On 6/25/2014 3:27 PM, Michael Della Bitta wrote:
> The subject line kind of says it all... this is the latest thing we have
> noticed that doesn't seem to have made it in. Am I missing something?

This code:

        SolrServer server;

        server = new HttpSolrServer("http://server:port/solr/corename";);
        ((HttpSolrServer) server).setMaxRetries(1);
        ((HttpSolrServer) server).setConnectionTimeout(5000);

        SolrQuery q = new SolrQuery();
        q.setRequestHandler("/get");
        q.set("id","ai_spa509997");
        System.out.println(q);
        QueryResponse r = server.query(q);
        System.out.println(r);

Produced this output:

qt=%2Fget&id=ai_spa509997
{doc=SolrDocument{location=PARIS,FRANCE,
photographer_id=22213,[lots_redacted]}}

> Other awkwardness was doing a deleteByQuery against a collection other than
> the defaultCollection, and trying to share a CloudSolrServer among
> different objects that were writing and reading against multiple
> collections.

If you set the "collection" parameter on a request to the name of the
collection you want to query/update, that should do what you're after. 
You'll need to do all changes with an UpdateRequest object -- the
syntactic sugar methods (add, deleteByQuery, etc) don't handle cases
where you need to set parameters on the request.

> We managed to hack around the former by doing it with an UpdateRequest.

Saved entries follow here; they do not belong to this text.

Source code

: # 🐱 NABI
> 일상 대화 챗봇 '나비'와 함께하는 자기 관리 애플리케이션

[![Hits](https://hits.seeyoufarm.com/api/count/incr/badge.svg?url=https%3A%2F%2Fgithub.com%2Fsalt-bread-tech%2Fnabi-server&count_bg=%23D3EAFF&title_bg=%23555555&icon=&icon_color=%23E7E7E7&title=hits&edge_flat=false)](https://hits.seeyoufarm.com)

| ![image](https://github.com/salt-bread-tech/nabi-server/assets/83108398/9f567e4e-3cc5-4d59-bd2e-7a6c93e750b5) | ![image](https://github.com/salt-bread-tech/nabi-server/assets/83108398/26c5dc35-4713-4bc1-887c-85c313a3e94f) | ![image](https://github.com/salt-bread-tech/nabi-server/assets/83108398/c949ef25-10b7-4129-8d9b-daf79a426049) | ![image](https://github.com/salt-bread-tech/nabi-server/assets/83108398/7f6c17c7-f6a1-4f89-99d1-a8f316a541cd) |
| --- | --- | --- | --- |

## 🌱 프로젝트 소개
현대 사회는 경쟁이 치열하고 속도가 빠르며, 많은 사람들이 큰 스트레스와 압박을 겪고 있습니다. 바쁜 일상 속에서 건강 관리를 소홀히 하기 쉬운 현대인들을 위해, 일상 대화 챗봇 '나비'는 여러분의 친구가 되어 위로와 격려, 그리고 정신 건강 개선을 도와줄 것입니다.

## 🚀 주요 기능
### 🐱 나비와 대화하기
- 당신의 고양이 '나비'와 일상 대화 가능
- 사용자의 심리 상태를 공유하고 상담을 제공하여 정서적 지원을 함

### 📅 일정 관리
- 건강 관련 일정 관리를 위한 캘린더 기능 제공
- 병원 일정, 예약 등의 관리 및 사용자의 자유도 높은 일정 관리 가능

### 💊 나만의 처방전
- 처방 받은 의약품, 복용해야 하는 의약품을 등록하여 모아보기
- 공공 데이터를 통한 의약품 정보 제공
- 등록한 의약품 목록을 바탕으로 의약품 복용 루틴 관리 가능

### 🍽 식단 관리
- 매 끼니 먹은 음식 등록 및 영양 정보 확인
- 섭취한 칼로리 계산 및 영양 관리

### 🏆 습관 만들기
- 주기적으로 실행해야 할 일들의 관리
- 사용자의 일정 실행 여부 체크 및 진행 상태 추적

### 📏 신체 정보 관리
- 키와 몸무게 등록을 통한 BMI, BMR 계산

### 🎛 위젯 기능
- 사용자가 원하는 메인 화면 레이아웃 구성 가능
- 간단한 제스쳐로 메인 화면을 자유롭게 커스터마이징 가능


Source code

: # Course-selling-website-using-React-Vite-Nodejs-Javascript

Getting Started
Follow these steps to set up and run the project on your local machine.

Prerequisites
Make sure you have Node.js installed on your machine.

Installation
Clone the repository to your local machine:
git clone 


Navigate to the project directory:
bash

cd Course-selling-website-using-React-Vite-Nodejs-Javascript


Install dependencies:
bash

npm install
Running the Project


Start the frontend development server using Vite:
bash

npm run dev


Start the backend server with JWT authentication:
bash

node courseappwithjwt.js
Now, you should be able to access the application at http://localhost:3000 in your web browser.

I'm
> wondering if a valid solution to the latter is actually to create one
> CloudSolrServer, rip the zkStateReader out of it, and stuff it in
> subsequent ones. Is that a bad idea? It seems like there might be some
> overhead to having several going in the same process that could be avoided,
> but maybe I'm overcomplicating things.

Another possibility is to create multiple CloudSolrServer objects and
use 'setDefaultCollection' on each of them, but that seems like complete
overkill unless you've got a small number of collections.  If you are
absolutely sure that you won't have multiple threads using the
CloudSolrServer object, you could call setDefaultCollection before each
use ... but IMHO that's sloppy coding.